Long Beach State is the leader among all of the CSU schools for the number of solar panels on campus.
However, only 15% of the electricity used by Long Beach State’s 323 acre campus is provided by the solar panels located in lots G14 and G7 according to Shawn Cun, energy and utilities manager.
On average, Long Beach State uses 28.5 million kWh per year in electricity. Of this, 7.5 million kWh are provided by the solar panel installments which prevents 1,720 metric tons of carbon dioxide from entering the atmosphere, Cun said.
The solar panels first began producing energy for the campus in 2017. At that time, they were projected to offset the pollution caused by 12.6 million miles of cars driving per year and the carbon dioxide emissions from 590,000 gallons of gasoline according to Solar Energy Project Fact Sheet published in 2017.
Environmental science and policy major Lisa Mouren-Laurens said that the promises made by the school, although lofty, are a good start. However, she also acknowledged the school could be doing more.
“I feel like now is the time to hit the ‘full emergency mode’ button,” Mouren-Laurens said.
She also said that the solar panels are more symbolic than actual contributors to the school’s sustainable energy usage.
Matt James, journalism major, said that the university should be trying harder to use renewable energy sources. He said the low percent of solar energy usage is a way for the university to save face to maintain their message of sustainability.
The sustainability department states on its website that the school does use electricity and natural gas from sources outside of the campus to power and heat the school. Fossil-fuel based sources of energy are generally considered not environmentally friendly, but the department maintains that it is still a cleaner source of energy than coal.

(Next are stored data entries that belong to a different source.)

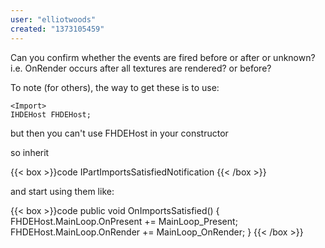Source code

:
 ```yaml
---
user: "elliotwoods"
created: "1373105459"
---
```


Can you confirm whether the events are fired before or after or unknown?
i.e. OnRender occurs after all textures are rendered? or before?

To note (for others), the way to get these is to use:

```
<Import>
IHDEHost FHDEHost;
```

but then you can't use FHDEHost in your constructor

so inherit

{{< box >}}code
IPartImportsSatisfiedNotification{{< /box >}}

and start using them like:

{{< box >}}code
public void OnImportsSatisfied()
{
	FHDEHost.MainLoop.OnPresent += MainLoop_Present;
	FHDEHost.MainLoop.OnRender += MainLoop_OnRender;
}{{< /box >}}
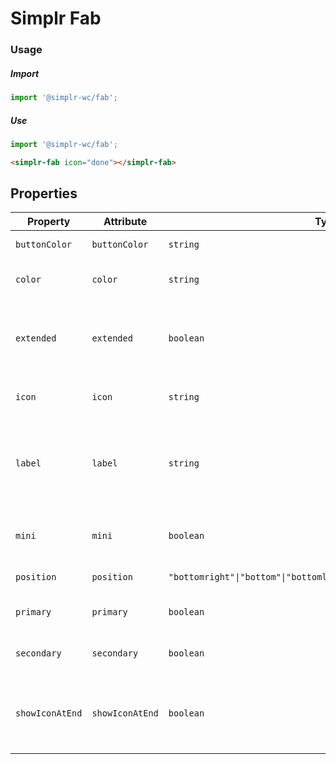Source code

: # Simplr Fab

### Usage

##### Import
```js
import '@simplr-wc/fab';
```

##### Use

```js
import '@simplr-wc/fab';
```

```html
<simplr-fab icon="done"></simplr-fab>
```

## Properties

| Property        | Attribute       | Type                                             | Default       | Description                                      |
|-----------------|-----------------|--------------------------------------------------|---------------|--------------------------------------------------|
| `buttonColor`   | `buttonColor`   | `string`                                         | ""            | Color of the fab button                          |
| `color`         | `color`         | `string`                                         | ""            | Color of the fab icon and label                  |
| `extended`      | `extended`      | `boolean`                                        | false         | Create a extended version of the fab. Enabled `label` |
| `icon`          | `icon`          | `string`                                         | ""            | Icon to populate the fab with                    |
| `label`         | `label`         | `string`                                         | ""            | Label to show next to the icon in the fab (! Only on extended mode !) |
| `mini`          | `mini`          | `boolean`                                        | false         | Create a smaller version of the fab              |
| `position`      | `position`      | `"bottomright"\|"bottom"\|"bottomleft"\|"topleft"\|"top"\|"topright"` | "bottomright" | Position of the Fab                              |
| `primary`       | `primary`       | `boolean`                                        | false         | Use primary color theme                          |
| `secondary`     | `secondary`     | `boolean`                                        | false         | Use secondary color theme                        |
| `showIconAtEnd` | `showIconAtEnd` | `boolean`                                        | false         | Display icon after the label (! Only on extended mode !) |

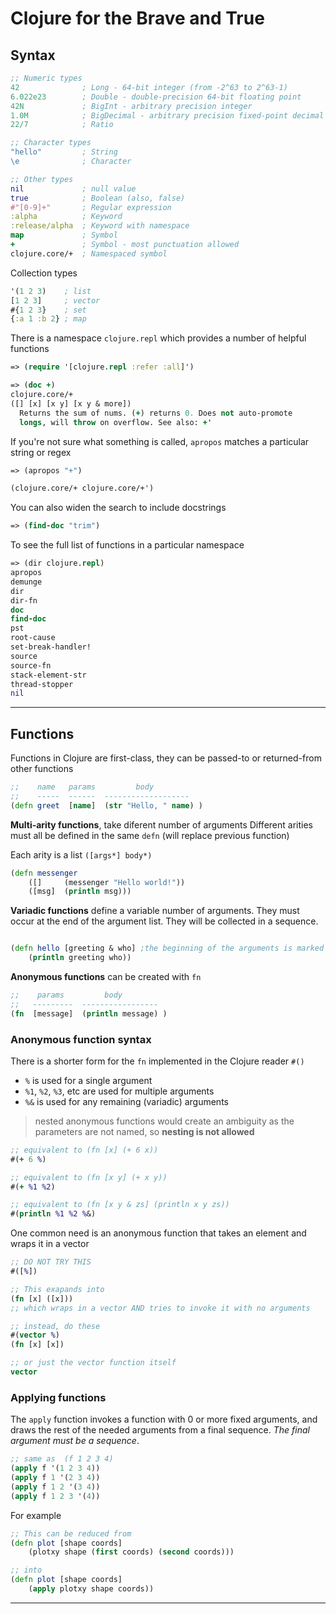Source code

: # Clojure for the Brave and True

## Syntax

```clojure
;; Numeric types
42              ; Long - 64-bit integer (from -2^63 to 2^63-1)
6.022e23        ; Double - double-precision 64-bit floating point
42N             ; BigInt - arbitrary precision integer
1.0M            ; BigDecimal - arbitrary precision fixed-point decimal
22/7            ; Ratio

;; Character types
"hello"         ; String
\e              ; Character

;; Other types
nil             ; null value
true            ; Boolean (also, false)
#"[0-9]+"       ; Regular expression
:alpha          ; Keyword
:release/alpha  ; Keyword with namespace
map             ; Symbol
+               ; Symbol - most punctuation allowed
clojure.core/+  ; Namespaced symbol
```

Collection types

```clojure
'(1 2 3)    ; list
[1 2 3]     ; vector
#{1 2 3}    ; set
{:a 1 :b 2} ; map
```

There is a namespace `clojure.repl` which provides a number of helpful functions

```clojure
=> (require '[clojure.repl :refer :all]')

=> (doc +)
clojure.core/+
([] [x] [x y] [x y & more])
  Returns the sum of nums. (+) returns 0. Does not auto-promote
  longs, will throw on overflow. See also: +'
```

If you're not sure what something is called, `apropos` matches a particular string or regex

```clojure
=> (apropos "+")

(clojure.core/+ clojure.core/+')
```
You can also widen the search to include docstrings

```clojure
=> (find-doc "trim")
```

To see the full list of functions in a particular namespace

```clojure
=> (dir clojure.repl)
apropos
demunge
dir
dir-fn
doc
find-doc
pst
root-cause
set-break-handler!
source
source-fn
stack-element-str
thread-stopper
nil
```

---

## Functions

Functions in Clojure are first-class, they can be passed-to or returned-from other functions

```clojure
;;    name   params         body
;;    -----  ------  -------------------
(defn greet  [name]  (str "Hello, " name) )
```

**Multi-arity functions**, take diferent number of arguments
Different arities must all be defined in the same `defn` (will replace previous function)

Each arity is a list `([args*] body*)`

```clojure
(defn messenger
    ([]     (messenger "Hello world!"))
    ([msg]  (println msg)))
```

**Variadic functions** define a variable number of arguments. They must occur at the end of the argument list. They will be collected in a sequence.

```clojure

(defn hello [greeting & who] ;the beginning of the arguments is marked with &
    (println greeting who))
```

**Anonymous functions** can be created with `fn`

```clojure
;;    params         body
;;   ---------  -----------------
(fn  [message]  (println message) )
```

### Anonymous function syntax

There is a shorter form for the `fn` implemented in the Clojure reader `#()`

- `%` is used for a single argument
- `%1`, `%2`, `%3`, etc are used for multiple arguments
- `%&` is used for any remaining (variadic) arguments

> nested anonymous functions would create an ambiguity as the parameters are not named, so **nesting is not allowed**

```clojure
;; equivalent to (fn [x] (+ 6 x))
#(+ 6 %)

;; equivalent to (fn [x y] (+ x y))
#(+ %1 %2)

;; equivalent to (fn [x y & zs] (println x y zs))
#(println %1 %2 %&)
```

One common need is an anonymous function that takes an element and wraps it in a vector

```clojure
;; DO NOT TRY THIS
#([%])

;; This exapands into
(fn [x] ([x]))
;; which wraps in a vector AND tries to invoke it with no arguments

;; instead, do these
#(vector %)
(fn [x] [x])

;; or just the vector function itself
vector
```

### Applying functions

The `apply` function invokes a function with 0 or more fixed arguments, and draws the rest of the needed arguments from a final sequence. *The final argument must be a sequence*.

```clojure
;; same as  (f 1 2 3 4)
(apply f '(1 2 3 4))
(apply f 1 '(2 3 4))
(apply f 1 2 '(3 4))
(apply f 1 2 3 '(4))
```

For example

```clojure
;; This can be reduced from
(defn plot [shape coords]
    (plotxy shape (first coords) (second coords)))

;; into
(defn plot [shape coords]
    (apply plotxy shape coords))
```

---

Cun said that when the panels were built, the university signed a “No Export” agreement with Southern California Edison, which means CSULB cannot export excess generation back to the grid. He said that this limited how many solar panels the campus could have.

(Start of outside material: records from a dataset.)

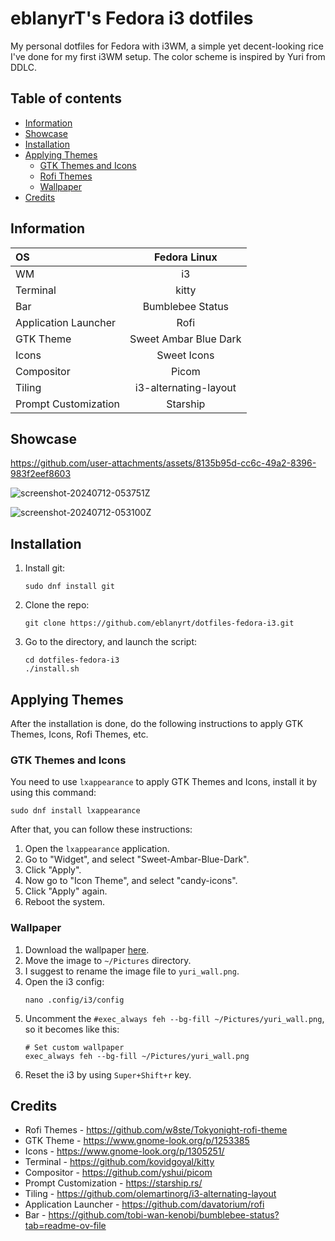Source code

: # eblanyrT's Fedora i3 dotfiles
My personal dotfiles for Fedora with i3WM, a simple yet decent-looking rice I've done for my first i3WM setup. The color scheme is inspired by Yuri from DDLC.

## Table of contents
* [Information](#information)
* [Showcase](#showcase)
* [Installation](#installation)
* [Applying Themes](#applying-themes)
    * [GTK Themes and Icons](#gtk-themes-and-icons)
    * [Rofi Themes](#rofi-themes)
    * [Wallpaper](#wallpaper)
* [Credits](#credits)

## Information
|OS| Fedora Linux|
|:-----|:-------:|
|WM| i3|
|Terminal| kitty|
|Bar| Bumblebee Status|
|Application Launcher| Rofi|
|GTK Theme| Sweet Ambar Blue Dark|
|Icons| Sweet Icons|
|Compositor| Picom|
|Tiling| i3-alternating-layout|
|Prompt Customization| Starship|

## Showcase
https://github.com/user-attachments/assets/8135b95d-cc6c-49a2-8396-983f2eef8603

![screenshot-20240712-053751Z](https://github.com/user-attachments/assets/d03942dd-4730-4bd2-b0a6-c8202ab12977)

![screenshot-20240712-053100Z](https://github.com/user-attachments/assets/ea66b4ec-4437-4228-87ae-6a9337767993)

## Installation
1. Install git:
    ```
    sudo dnf install git
    ```
2. Clone the repo:
    ```
    git clone https://github.com/eblanyrt/dotfiles-fedora-i3.git
    ```
3. Go to the directory, and launch the script:
    ```
    cd dotfiles-fedora-i3
    ./install.sh
    ```

## Applying Themes
After the installation is done, do the following instructions to apply GTK Themes, Icons, Rofi Themes, etc.

### GTK Themes and Icons
You need to use `lxappearance` to apply GTK Themes and Icons, install it by using this command:
```
sudo dnf install lxappearance
```

After that, you can follow these instructions:
1. Open the `lxappearance` application.
2. Go to "Widget", and select "Sweet-Ambar-Blue-Dark".
3. Click "Apply".
4. Now go to "Icon Theme", and select "candy-icons".
5. Click "Apply" again.
6. Reboot the system.

### Wallpaper
1. Download the wallpaper [here](https://images5.alphacoders.com/114/1149233.png).
2. Move the image to `~/Pictures` directory.
3. I suggest to rename the image file to `yuri_wall.png`.
4. Open the i3 config:
    ```
    nano .config/i3/config
    ```
5. Uncomment the `#exec_always feh --bg-fill ~/Pictures/yuri_wall.png`, so it becomes like this:
    ```
    # Set custom wallpaper
    exec_always feh --bg-fill ~/Pictures/yuri_wall.png
    ```
6. Reset the i3 by using `Super+Shift+r` key.

## Credits
- Rofi Themes - https://github.com/w8ste/Tokyonight-rofi-theme
- GTK Theme - https://www.gnome-look.org/p/1253385
- Icons - https://www.gnome-look.org/p/1305251/
- Terminal - https://github.com/kovidgoyal/kitty
- Compositor - https://github.com/yshui/picom
- Prompt Customization - https://starship.rs/
- Tiling - https://github.com/olemartinorg/i3-alternating-layout
- Application Launcher - https://github.com/davatorium/rofi
- Bar - https://github.com/tobi-wan-kenobi/bumblebee-status?tab=readme-ov-file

According to Mouren-Laurens, solar energy cannot be stored for extended periods of time, which may be a reason the school doesn’t use more of it.
Second to car exhaust, electricity remains the school’s second largest green-house gas emissions contributor and the number one expense across the board.
In 2018, the President’s Commission on Sustainability published the “mission of integrating sustainability” for the CSULB. For the 2019-20 school year, the commission hopes to strengthen climate action and adaptation, integrate sustainability into curriculum and engage with the community to further their mission.